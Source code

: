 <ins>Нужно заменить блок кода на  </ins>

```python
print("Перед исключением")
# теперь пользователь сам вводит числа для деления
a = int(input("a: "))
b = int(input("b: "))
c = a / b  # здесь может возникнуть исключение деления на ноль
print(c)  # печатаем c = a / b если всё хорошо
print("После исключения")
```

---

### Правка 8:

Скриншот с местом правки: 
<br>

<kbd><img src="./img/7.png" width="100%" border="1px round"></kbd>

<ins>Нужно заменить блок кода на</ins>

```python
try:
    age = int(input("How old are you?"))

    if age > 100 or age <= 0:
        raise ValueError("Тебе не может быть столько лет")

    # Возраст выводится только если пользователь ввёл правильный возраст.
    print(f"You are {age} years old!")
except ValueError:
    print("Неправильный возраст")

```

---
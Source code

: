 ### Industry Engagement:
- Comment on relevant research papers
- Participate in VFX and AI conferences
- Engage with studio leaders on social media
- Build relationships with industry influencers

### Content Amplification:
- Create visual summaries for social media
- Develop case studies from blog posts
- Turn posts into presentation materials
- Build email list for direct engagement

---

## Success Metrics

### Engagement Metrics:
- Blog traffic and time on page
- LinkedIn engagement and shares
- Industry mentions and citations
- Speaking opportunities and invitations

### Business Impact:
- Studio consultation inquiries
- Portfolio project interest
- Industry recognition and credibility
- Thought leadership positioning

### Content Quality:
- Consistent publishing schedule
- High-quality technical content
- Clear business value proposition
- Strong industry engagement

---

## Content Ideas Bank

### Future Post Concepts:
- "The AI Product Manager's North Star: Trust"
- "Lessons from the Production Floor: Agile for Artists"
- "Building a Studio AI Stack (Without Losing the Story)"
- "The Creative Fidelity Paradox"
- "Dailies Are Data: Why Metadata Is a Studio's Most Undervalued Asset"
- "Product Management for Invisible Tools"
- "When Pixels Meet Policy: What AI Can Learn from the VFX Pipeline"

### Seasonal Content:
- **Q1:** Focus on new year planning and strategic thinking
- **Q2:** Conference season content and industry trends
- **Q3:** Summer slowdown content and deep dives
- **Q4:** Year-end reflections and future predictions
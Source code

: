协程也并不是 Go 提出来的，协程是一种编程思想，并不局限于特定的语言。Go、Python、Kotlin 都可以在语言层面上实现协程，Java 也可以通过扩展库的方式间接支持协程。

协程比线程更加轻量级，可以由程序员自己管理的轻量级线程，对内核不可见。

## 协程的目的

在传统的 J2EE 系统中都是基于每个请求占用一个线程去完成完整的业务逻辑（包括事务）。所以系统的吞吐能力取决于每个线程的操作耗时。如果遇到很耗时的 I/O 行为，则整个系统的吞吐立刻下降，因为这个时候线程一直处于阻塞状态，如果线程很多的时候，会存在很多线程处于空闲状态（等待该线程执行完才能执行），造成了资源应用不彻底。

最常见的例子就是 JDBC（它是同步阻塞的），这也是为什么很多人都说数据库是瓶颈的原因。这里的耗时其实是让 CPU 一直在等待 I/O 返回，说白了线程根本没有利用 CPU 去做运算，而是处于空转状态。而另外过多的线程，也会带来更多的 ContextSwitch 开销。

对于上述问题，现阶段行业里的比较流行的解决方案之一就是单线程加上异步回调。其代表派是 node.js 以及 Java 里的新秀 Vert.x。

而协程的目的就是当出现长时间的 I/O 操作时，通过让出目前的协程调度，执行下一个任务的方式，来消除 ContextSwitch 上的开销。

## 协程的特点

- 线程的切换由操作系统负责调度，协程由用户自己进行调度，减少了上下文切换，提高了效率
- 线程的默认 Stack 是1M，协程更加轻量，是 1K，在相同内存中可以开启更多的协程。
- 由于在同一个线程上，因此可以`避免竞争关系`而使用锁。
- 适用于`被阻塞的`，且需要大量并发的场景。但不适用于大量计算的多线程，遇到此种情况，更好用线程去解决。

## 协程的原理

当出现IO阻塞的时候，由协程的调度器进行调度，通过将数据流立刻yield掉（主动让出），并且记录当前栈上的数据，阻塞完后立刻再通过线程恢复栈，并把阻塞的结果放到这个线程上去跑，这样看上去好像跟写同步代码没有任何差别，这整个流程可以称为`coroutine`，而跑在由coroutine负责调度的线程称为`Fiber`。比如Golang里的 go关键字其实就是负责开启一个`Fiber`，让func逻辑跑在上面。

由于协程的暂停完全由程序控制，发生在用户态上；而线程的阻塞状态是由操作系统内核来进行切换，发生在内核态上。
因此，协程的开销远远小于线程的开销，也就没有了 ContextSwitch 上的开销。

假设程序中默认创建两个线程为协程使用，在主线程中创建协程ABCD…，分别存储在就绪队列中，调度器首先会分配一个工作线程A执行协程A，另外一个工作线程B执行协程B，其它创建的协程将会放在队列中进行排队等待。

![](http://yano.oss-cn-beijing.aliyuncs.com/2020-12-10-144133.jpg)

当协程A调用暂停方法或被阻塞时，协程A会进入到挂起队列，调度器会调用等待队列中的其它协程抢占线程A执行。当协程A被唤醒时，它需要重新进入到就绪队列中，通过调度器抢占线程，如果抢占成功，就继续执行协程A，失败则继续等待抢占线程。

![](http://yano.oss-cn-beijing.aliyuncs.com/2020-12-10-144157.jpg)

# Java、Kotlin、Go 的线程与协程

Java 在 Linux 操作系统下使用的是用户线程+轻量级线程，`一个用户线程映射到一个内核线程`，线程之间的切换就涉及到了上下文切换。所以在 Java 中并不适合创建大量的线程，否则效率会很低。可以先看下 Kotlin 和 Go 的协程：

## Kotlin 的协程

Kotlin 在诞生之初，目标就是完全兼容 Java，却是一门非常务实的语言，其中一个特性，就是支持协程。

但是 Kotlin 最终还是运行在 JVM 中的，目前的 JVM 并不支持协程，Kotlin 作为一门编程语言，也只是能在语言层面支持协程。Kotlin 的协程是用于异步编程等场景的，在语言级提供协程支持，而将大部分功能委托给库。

* * * *

DESCRIPTION OF THE TASK >> Please output all the lines above exactly as given.

ANSWER BELOW >>
Source code

: <ins>Нужно заменить блок кода на  </ins>

```python
print("Перед исключением")
# теперь пользователь сам вводит числа для деления
a = int(input("a: "))
b = int(input("b: "))
c = a / b  # здесь может возникнуть исключение деления на ноль
print(c)  # печатаем c = a / b если всё хорошо
print("После исключения")
```

---

### Правка 8:

Скриншот с местом правки: 
<br>

<kbd><img src="./img/7.png" width="100%" border="1px round"></kbd>

<ins>Нужно заменить блок кода на</ins>

```python
try:
    age = int(input("How old are you?"))

    if age > 100 or age <= 0:
        raise ValueError("Тебе не может быть столько лет")

    # Возраст выводится только если пользователь ввёл правильный возраст.
    print(f"You are {age} years old!")
except ValueError:
    print("Неправильный возраст")

```

---
Source code

: ### Industry Engagement:
- Comment on relevant research papers
- Participate in VFX and AI conferences
- Engage with studio leaders on social media
- Build relationships with industry influencers

### Content Amplification:
- Create visual summaries for social media
- Develop case studies from blog posts
- Turn posts into presentation materials
- Build email list for direct engagement

---

## Success Metrics

### Engagement Metrics:
- Blog traffic and time on page
- LinkedIn engagement and shares
- Industry mentions and citations
- Speaking opportunities and invitations

### Business Impact:
- Studio consultation inquiries
- Portfolio project interest
- Industry recognition and credibility
- Thought leadership positioning

### Content Quality:
- Consistent publishing schedule
- High-quality technical content
- Clear business value proposition
- Strong industry engagement

---

## Content Ideas Bank

### Future Post Concepts:
- "The AI Product Manager's North Star: Trust"
- "Lessons from the Production Floor: Agile for Artists"
- "Building a Studio AI Stack (Without Losing the Story)"
- "The Creative Fidelity Paradox"
- "Dailies Are Data: Why Metadata Is a Studio's Most Undervalued Asset"
- "Product Management for Invisible Tools"
- "When Pixels Meet Policy: What AI Can Learn from the VFX Pipeline"

### Seasonal Content:
- **Q1:** Focus on new year planning and strategic thinking
- **Q2:** Conference season content and industry trends
- **Q3:** Summer slowdown content and deep dives
- **Q4:** Year-end reflections and future predictions
Source code

:协程也并不是 Go 提出来的，协程是一种编程思想，并不局限于特定的语言。Go、Python、Kotlin 都可以在语言层面上实现协程，Java 也可以通过扩展库的方式间接支持协程。

协程比线程更加轻量级，可以由程序员自己管理的轻量级线程，对内核不可见。

## 协程的目的

在传统的 J2EE 系统中都是基于每个请求占用一个线程去完成完整的业务逻辑（包括事务）。所以系统的吞吐能力取决于每个线程的操作耗时。如果遇到很耗时的 I/O 行为，则整个系统的吞吐立刻下降，因为这个时候线程一直处于阻塞状态，如果线程很多的时候，会存在很多线程处于空闲状态（等待该线程执行完才能执行），造成了资源应用不彻底。

最常见的例子就是 JDBC（它是同步阻塞的），这也是为什么很多人都说数据库是瓶颈的原因。这里的耗时其实是让 CPU 一直在等待 I/O 返回，说白了线程根本没有利用 CPU 去做运算，而是处于空转状态。而另外过多的线程，也会带来更多的 ContextSwitch 开销。

对于上述问题，现阶段行业里的比较流行的解决方案之一就是单线程加上异步回调。其代表派是 node.js 以及 Java 里的新秀 Vert.x。

而协程的目的就是当出现长时间的 I/O 操作时，通过让出目前的协程调度，执行下一个任务的方式，来消除 ContextSwitch 上的开销。

## 协程的特点

- 线程的切换由操作系统负责调度，协程由用户自己进行调度，减少了上下文切换，提高了效率
- 线程的默认 Stack 是1M，协程更加轻量，是 1K，在相同内存中可以开启更多的协程。
- 由于在同一个线程上，因此可以`避免竞争关系`而使用锁。
- 适用于`被阻塞的`，且需要大量并发的场景。但不适用于大量计算的多线程，遇到此种情况，更好用线程去解决。

## 协程的原理

当出现IO阻塞的时候，由协程的调度器进行调度，通过将数据流立刻yield掉（主动让出），并且记录当前栈上的数据，阻塞完后立刻再通过线程恢复栈，并把阻塞的结果放到这个线程上去跑，这样看上去好像跟写同步代码没有任何差别，这整个流程可以称为`coroutine`，而跑在由coroutine负责调度的线程称为`Fiber`。比如Golang里的 go关键字其实就是负责开启一个`Fiber`，让func逻辑跑在上面。

由于协程的暂停完全由程序控制，发生在用户态上；而线程的阻塞状态是由操作系统内核来进行切换，发生在内核态上。
因此，协程的开销远远小于线程的开销，也就没有了 ContextSwitch 上的开销。

假设程序中默认创建两个线程为协程使用，在主线程中创建协程ABCD…，分别存储在就绪队列中，调度器首先会分配一个工作线程A执行协程A，另外一个工作线程B执行协程B，其它创建的协程将会放在队列中进行排队等待。

![](http://yano.oss-cn-beijing.aliyuncs.com/2020-12-10-144133.jpg)

当协程A调用暂停方法或被阻塞时，协程A会进入到挂起队列，调度器会调用等待队列中的其它协程抢占线程A执行。当协程A被唤醒时，它需要重新进入到就绪队列中，通过调度器抢占线程，如果抢占成功，就继续执行协程A，失败则继续等待抢占线程。

![](http://yano.oss-cn-beijing.aliyuncs.com/2020-12-10-144157.jpg)

# Java、Kotlin、Go 的线程与协程

Java 在 Linux 操作系统下使用的是用户线程+轻量级线程，`一个用户线程映射到一个内核线程`，线程之间的切换就涉及到了上下文切换。所以在 Java 中并不适合创建大量的线程，否则效率会很低。可以先看下 Kotlin 和 Go 的协程：

## Kotlin 的协程

Kotlin 在诞生之初，目标就是完全兼容 Java，却是一门非常务实的语言，其中一个特性，就是支持协程。

但是 Kotlin 最终还是运行在 JVM 中的，目前的 JVM 并不支持协程，Kotlin 作为一门编程语言，也只是能在语言层面支持协程。Kotlin 的协程是用于异步编程等场景的，在语言级提供协程支持，而将大部分功能委托给库。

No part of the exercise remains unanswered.